*ABOUT THIS EXERCISE*.
Among the entries below, find the lines holding "Templates" and copy them.

*RECORDS FOR THIS TASK*.

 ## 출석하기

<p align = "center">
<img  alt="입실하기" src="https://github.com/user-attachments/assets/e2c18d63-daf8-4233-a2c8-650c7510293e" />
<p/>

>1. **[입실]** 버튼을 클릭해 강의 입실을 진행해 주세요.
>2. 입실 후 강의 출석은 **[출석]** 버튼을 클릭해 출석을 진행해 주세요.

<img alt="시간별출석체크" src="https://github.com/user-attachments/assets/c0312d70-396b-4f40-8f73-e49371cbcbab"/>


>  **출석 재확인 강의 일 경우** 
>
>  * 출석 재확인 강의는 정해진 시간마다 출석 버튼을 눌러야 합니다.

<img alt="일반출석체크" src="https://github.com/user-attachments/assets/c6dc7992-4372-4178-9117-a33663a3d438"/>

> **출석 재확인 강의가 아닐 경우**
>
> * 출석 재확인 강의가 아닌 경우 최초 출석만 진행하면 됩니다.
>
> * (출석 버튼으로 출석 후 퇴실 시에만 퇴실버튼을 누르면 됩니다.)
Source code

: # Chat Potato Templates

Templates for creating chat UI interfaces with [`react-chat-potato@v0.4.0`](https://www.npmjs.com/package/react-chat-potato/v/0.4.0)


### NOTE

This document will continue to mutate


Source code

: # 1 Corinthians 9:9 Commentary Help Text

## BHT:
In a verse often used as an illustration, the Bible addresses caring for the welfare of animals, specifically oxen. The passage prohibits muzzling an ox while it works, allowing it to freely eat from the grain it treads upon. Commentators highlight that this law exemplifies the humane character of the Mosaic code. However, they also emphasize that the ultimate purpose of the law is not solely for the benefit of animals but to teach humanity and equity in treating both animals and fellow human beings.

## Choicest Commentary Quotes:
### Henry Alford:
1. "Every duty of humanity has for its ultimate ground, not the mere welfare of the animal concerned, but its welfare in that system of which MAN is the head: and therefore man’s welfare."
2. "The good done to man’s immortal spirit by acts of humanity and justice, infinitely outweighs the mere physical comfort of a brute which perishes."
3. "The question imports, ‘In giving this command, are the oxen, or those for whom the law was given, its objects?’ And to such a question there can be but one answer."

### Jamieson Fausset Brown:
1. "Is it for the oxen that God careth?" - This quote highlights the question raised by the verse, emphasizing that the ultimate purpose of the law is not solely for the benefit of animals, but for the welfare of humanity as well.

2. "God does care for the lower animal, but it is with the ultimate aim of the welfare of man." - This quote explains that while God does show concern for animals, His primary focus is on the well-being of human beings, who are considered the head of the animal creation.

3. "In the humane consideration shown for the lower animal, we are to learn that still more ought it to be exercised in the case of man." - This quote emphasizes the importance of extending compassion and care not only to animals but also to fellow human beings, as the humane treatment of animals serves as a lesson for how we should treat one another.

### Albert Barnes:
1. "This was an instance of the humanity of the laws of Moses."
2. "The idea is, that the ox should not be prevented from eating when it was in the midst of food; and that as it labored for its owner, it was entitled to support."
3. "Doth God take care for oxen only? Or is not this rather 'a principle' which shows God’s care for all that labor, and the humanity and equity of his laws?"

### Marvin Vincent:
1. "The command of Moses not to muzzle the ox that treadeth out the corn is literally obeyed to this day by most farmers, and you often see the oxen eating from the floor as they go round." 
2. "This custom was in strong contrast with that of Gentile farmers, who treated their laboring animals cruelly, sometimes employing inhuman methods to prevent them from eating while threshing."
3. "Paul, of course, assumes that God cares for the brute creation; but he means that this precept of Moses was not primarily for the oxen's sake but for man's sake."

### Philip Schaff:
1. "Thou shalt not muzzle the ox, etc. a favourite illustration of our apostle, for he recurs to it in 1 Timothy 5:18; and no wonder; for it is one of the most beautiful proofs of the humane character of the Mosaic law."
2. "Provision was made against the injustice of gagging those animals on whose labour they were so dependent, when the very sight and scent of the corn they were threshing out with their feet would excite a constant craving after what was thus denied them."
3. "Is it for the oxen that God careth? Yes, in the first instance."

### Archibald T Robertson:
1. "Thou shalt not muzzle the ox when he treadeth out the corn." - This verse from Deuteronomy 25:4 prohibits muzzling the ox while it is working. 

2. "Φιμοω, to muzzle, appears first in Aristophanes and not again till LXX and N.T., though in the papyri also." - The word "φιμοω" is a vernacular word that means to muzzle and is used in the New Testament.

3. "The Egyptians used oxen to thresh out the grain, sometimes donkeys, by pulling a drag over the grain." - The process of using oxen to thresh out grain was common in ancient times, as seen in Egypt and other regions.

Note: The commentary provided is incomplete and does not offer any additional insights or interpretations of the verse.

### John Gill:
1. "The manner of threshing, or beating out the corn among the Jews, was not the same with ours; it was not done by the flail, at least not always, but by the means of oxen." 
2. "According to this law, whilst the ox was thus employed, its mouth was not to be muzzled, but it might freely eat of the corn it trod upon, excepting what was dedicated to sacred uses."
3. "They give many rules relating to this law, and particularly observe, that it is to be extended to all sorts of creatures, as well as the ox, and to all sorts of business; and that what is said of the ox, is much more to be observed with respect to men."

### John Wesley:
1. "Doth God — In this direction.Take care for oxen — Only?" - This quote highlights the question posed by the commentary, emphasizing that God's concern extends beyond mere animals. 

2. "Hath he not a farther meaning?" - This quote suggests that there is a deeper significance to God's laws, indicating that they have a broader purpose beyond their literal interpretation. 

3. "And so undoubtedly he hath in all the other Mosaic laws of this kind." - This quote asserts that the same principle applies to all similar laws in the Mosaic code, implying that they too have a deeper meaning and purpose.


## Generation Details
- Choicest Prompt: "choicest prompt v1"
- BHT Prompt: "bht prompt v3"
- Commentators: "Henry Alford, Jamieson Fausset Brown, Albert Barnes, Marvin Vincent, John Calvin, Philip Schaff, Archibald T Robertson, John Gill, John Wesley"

*RESPONSE TO THIS EXERCISE*.
: # Chat Potato Templates
Templates for creating chat UI interfaces with [`react-chat-potato@v0.4.0`](https://www.npmjs.com/package/react-chat-potato/v/0.4.0)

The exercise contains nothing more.